Extracted records
= = = =
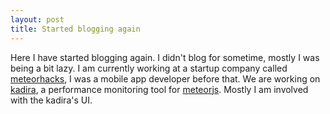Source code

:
 ```yaml
---
layout: post
title: Started blogging again
---
```


Here I have started blogging again. I didn't blog for sometime, mostly I was being a bit lazy. I am currently working at a startup company called [meteorhacks](https://meteorhacks.com/), I was a mobile app developer before that. We are working on [kadira](https://kadira.io/), a performance monitoring tool for [meteorjs](https://www.meteor.com/). Mostly I am involved with the kadira's UI.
= = = =
Within the data above, find the lines that contain the word "blogging" and copy each of them.

title: Started blogging again
Here I have started blogging again. I didn't blog for sometime, mostly I was being a bit lazy. I am currently working at a startup company called [meteorhacks](https://meteorhacks.com/), I was a mobile app developer before that. We are working on [kadira](https://kadira.io/), a performance monitoring tool for [meteorjs](https://www.meteor.com/). Mostly I am involved with the kadira's UI.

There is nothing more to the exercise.